[Stored data]
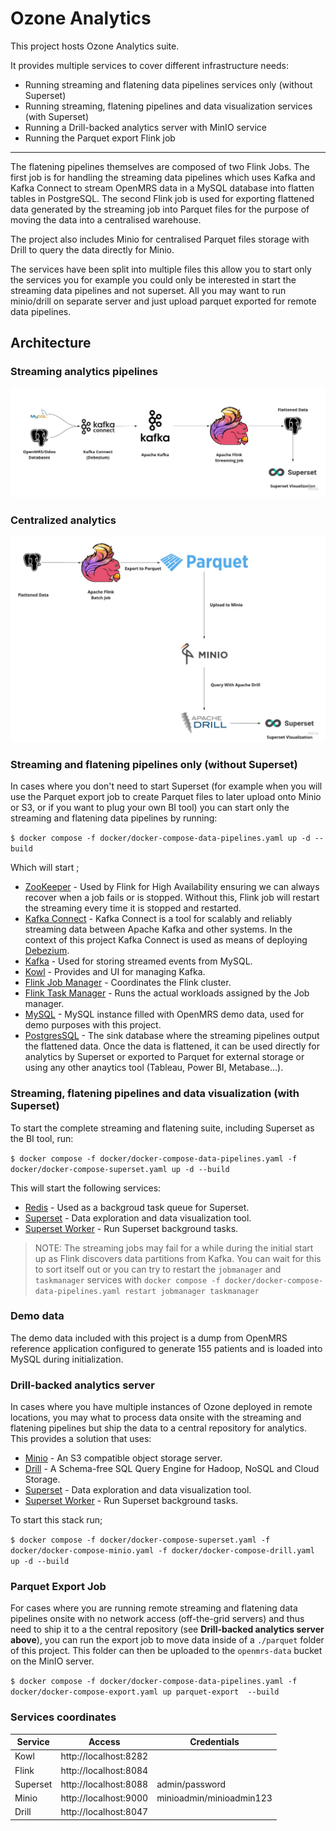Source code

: # Ozone Analytics
This project hosts Ozone Analytics suite.

It provides multiple services to cover different infrastructure needs:

- Running streaming and flatening data pipelines services only (without Superset)
- Running streaming, flatening pipelines and data visualization services (with Superset)
- Running a Drill-backed analytics server with MinIO service
- Running the Parquet export Flink job

---
The flatening pipelines themselves are composed of two Flink Jobs.
The first job is for handling the streaming data pipelines which uses Kafka and Kafka Connect to stream OpenMRS data in a MySQL database into flatten tables in PostgreSQL.
The second Flink job is used for exporting flattened data generated by the streaming job into Parquet files for the purpose of moving the data into a centralised warehouse.

The project also includes Minio for centralised Parquet files storage with Drill to query the data directly for Minio.

The services have been split into multiple files this allow you to start only the services you for example you could only be interested in start the streaming data pipelines and not superset. All you may want to run  minio/drill on separate server and just upload  parquet exported for remote data pipelines.

## Architecture

### Streaming analytics pipelines

![Streaming](readme/Streaming.jpg)

### Centralized analytics
![Centralized](readme/Centralized.jpg)


### Streaming and flatening pipelines only (without Superset)
In cases where you don't need to start Superset (for example when you will use the Parquet export  job to create Parquet files to later upload onto Minio or S3, or if you want to plug your own BI tool) you can start only the streaming and flatening data pipelines by running:

`$ docker compose -f docker/docker-compose-data-pipelines.yaml up -d --build`

Which will start ;

* [ZooKeeper](https://zookeeper.apache.org/ "ZooKeeper") - Used by Flink for High Availability ensuring we can always recover when a job fails or is stopped. Without this, Flink job will restart the streaming every time it is stopped and restarted.
* [Kafka Connect](https://docs.confluent.io/platform/current/connect/ "Kafka Connect")  - Kafka Connect is a tool for scalably and reliably streaming data between Apache Kafka and other systems. In the context of this project Kafka Connect is used as means of deploying [Debezium](https://debezium.io/documentation/reference/stable/architecture.html "Debezium").
* [Kafka](https://kafka.apache.org/ "Kafka") - Used for storing streamed events from MySQL.
* [Kowl](https://github.com/redpanda-data/kowl "Kowl") - Provides and UI for managing Kafka.
* [Flink Job Manager](https://nightlies.apache.org/flink/flink-docs-master/docs/internals/job_scheduling/ "Flink Job Manager") - Coordinates the Flink cluster.
* [Flink Task Manager](https://nightlies.apache.org/flink/flink-docs-master/docs/internals/task_lifecycle/ "Flink Task Manager") - Runs the actual workloads assigned by the Job manager.
* [MySQL](https://www.mysql.com/ "MySQL") - MySQL instance filled with OpenMRS demo data, used for demo purposes with this project.
* [PostgresSQL](https://www.postgresql.org/ "PostgresSQL") - The sink database where the streaming pipelines output the flattened data. Once the data is flattened, it can be used directly for analytics by Superset or exported to Parquet for external storage or using any other anaytics tool (Tableau, Power BI, Metabase...).

###  Streaming, flatening pipelines and data visualization (with Superset)
To start the complete streaming and flatening suite, including Superset as the BI tool, run:

`$ docker compose -f docker/docker-compose-data-pipelines.yaml -f docker/docker-compose-superset.yaml up -d --build`

This will start the following services:

* [Redis](https://redis.io/ "Redis") - Used as a backgroud task queue for Superset.
* [Superset](https://superset.apache.org/ "Superset") - Data exploration and data visualization tool.
* [Superset Worker](https://superset.apache.org/docs/intro "Superset Worker") - Run Superset background tasks.


> NOTE: The streaming jobs may fail for a while during the initial start up as Flink discovers data partitions from Kafka. You can wait for this to sort itself out or you can try to restart the `jobmanager` and `taskmanager` services with `docker compose -f docker/docker-compose-data-pipelines.yaml restart jobmanager taskmanager`

### Demo data

The demo data included with this project is a dump from OpenMRS reference application configured to generate 155 patients and is loaded into MySQL during initialization.

### Drill-backed analytics server

In cases where you have multiple instances of Ozone deployed in remote locations, you may what to process data onsite with the streaming and flatening pipelines but ship the data to a central repository for analytics. This provides a solution that uses:
* [Minio](https://min.io/ "Minio") - An S3 compatible object storage server.
* [Drill](https://drill.apache.org/ "Drill") - A Schema-free SQL Query Engine for Hadoop, NoSQL and Cloud Storage.
* [Superset](https://superset.apache.org/ "Superset") - Data exploration and data visualization tool.
* [Superset Worker](https://superset.apache.org/docs/intro "Superset Worker") - Run Superset background tasks.

To start this stack run;

`$ docker compose -f docker/docker-compose-superset.yaml -f docker/docker-compose-minio.yaml -f docker/docker-compose-drill.yaml up -d --build`

### Parquet Export Job
For cases where you are running remote streaming and flatening data pipelines onsite with no network access (off-the-grid servers) and thus need to ship it to a the central repository (see **Drill-backed analytics server above**), you can run the export job to move data inside of a `./parquet`  folder of this project. This folder can then be uploaded  to the `openmrs-data` bucket on the MinIO server.

`$ docker compose -f docker/docker-compose-data-pipelines.yaml -f docker/docker-compose-export.yaml up parquet-export  --build`

### Services coordinates
| Service  |   Access| Credentials|
| ------------ | ------------ |------------ |
| Kowl  |  http://localhost:8282 | |
| Flink  |  http://localhost:8084 | |
| Superset  | http://localhost:8088  | admin/password|
| Minio   | http://localhost:9000   |minioadmin/minioadmin123|
| Drill  |  http://localhost:8047 | |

§ **How to complete this task**
Pictures aside, retype the entries above exactly as they are.

§ **Reply**
Source code

: # Ozone Analytics
This project hosts Ozone Analytics suite.

It provides multiple services to cover different infrastructure needs:

- Running streaming and flatening data pipelines services only (without Superset)
- Running streaming, flatening pipelines and data visualization services (with Superset)
- Running a Drill-backed analytics server with MinIO service
- Running the Parquet export Flink job

---
The flatening pipelines themselves are composed of two Flink Jobs.
The first job is for handling the streaming data pipelines which uses Kafka and Kafka Connect to stream OpenMRS data in a MySQL database into flatten tables in PostgreSQL.
The second Flink job is used for exporting flattened data generated by the streaming job into Parquet files for the purpose of moving the data into a centralised warehouse.

The project also includes Minio for centralised Parquet files storage with Drill to query the data directly for Minio.

The services have been split into multiple files this allow you to start only the services you for example you could only be interested in start the streaming data pipelines and not superset. All you may want to run  minio/drill on separate server and just upload  parquet exported for remote data pipelines.

## Architecture

### Streaming analytics pipelines

![Streaming](readme/Streaming.jpg)

### Centralized analytics
![Centralized](readme/Centralized.jpg)


### Streaming and flatening pipelines only (without Superset)
In cases where you don't need to start Superset (for example when you will use the Parquet export  job to create Parquet files to later upload onto Minio or S3, or if you want to plug your own BI tool) you can start only the streaming and flatening data pipelines by running:

`$ docker compose -f docker/docker-compose-data-pipelines.yaml up -d --build`

Which will start ;

* [ZooKeeper](https://zookeeper.apache.org/ "ZooKeeper") - Used by Flink for High Availability ensuring we can always recover when a job fails or is stopped. Without this, Flink job will restart the streaming every time it is stopped and restarted.
* [Kafka Connect](https://docs.confluent.io/platform/current/connect/ "Kafka Connect")  - Kafka Connect is a tool for scalably and reliably streaming data between Apache Kafka and other systems. In the context of this project Kafka Connect is used as means of deploying [Debezium](https://debezium.io/documentation/reference/stable/architecture.html "Debezium").
* [Kafka](https://kafka.apache.org/ "Kafka") - Used for storing streamed events from MySQL.
* [Kowl](https://github.com/redpanda-data/kowl "Kowl") - Provides and UI for managing Kafka.
* [Flink Job Manager](https://nightlies.apache.org/flink/flink-docs-master/docs/internals/job_scheduling/ "Flink Job Manager") - Coordinates the Flink cluster.
* [Flink Task Manager](https://nightlies.apache.org/flink/flink-docs-master/docs/internals/task_lifecycle/ "Flink Task Manager") - Runs the actual workloads assigned by the Job manager.
* [MySQL](https://www.mysql.com/ "MySQL") - MySQL instance filled with OpenMRS demo data, used for demo purposes with this project.
* [PostgresSQL](https://www.postgresql.org/ "PostgresSQL") - The sink database where the streaming pipelines output the flattened data. Once the data is flattened, it can be used directly for analytics by Superset or exported to Parquet for external storage or using any other anaytics tool (Tableau, Power BI, Metabase...).

###  Streaming, flatening pipelines and data visualization (with Superset)
To start the complete streaming and flatening suite, including Superset as the BI tool, run:

`$ docker compose -f docker/docker-compose-data-pipelines.yaml -f docker/docker-compose-superset.yaml up -d --build`

This will start the following services:

* [Redis](https://redis.io/ "Redis") - Used as a backgroud task queue for Superset.
* [Superset](https://superset.apache.org/ "Superset") - Data exploration and data visualization tool.
* [Superset Worker](https://superset.apache.org/docs/intro "Superset Worker") - Run Superset background tasks.


> NOTE: The streaming jobs may fail for a while during the initial start up as Flink discovers data partitions from Kafka. You can wait for this to sort itself out or you can try to restart the `jobmanager` and `taskmanager` services with `docker compose -f docker/docker-compose-data-pipelines.yaml restart jobmanager taskmanager`

### Demo data

The demo data included with this project is a dump from OpenMRS reference application configured to generate 155 patients and is loaded into MySQL during initialization.

### Drill-backed analytics server

In cases where you have multiple instances of Ozone deployed in remote locations, you may what to process data onsite with the streaming and flatening pipelines but ship the data to a central repository for analytics. This provides a solution that uses:
* [Minio](https://min.io/ "Minio") - An S3 compatible object storage server.
* [Drill](https://drill.apache.org/ "Drill") - A Schema-free SQL Query Engine for Hadoop, NoSQL and Cloud Storage.
* [Superset](https://superset.apache.org/ "Superset") - Data exploration and data visualization tool.
* [Superset Worker](https://superset.apache.org/docs/intro "Superset Worker") - Run Superset background tasks.

To start this stack run;

`$ docker compose -f docker/docker-compose-superset.yaml -f docker/docker-compose-minio.yaml -f docker/docker-compose-drill.yaml up -d --build`

### Parquet Export Job
For cases where you are running remote streaming and flatening data pipelines onsite with no network access (off-the-grid servers) and thus need to ship it to a the central repository (see **Drill-backed analytics server above**), you can run the export job to move data inside of a `./parquet`  folder of this project. This folder can then be uploaded  to the `openmrs-data` bucket on the MinIO server.

`$ docker compose -f docker/docker-compose-data-pipelines.yaml -f docker/docker-compose-export.yaml up parquet-export  --build`

### Services coordinates
| Service  |   Access| Credentials|
| ------------ | ------------ |------------ |
| Kowl  |  http://localhost:8282 | |
| Flink  |  http://localhost:8084 | |
| Superset  | http://localhost:8088  | admin/password|
| Minio   | http://localhost:9000   |minioadmin/minioadmin123|
| Drill  |  http://localhost:8047 | |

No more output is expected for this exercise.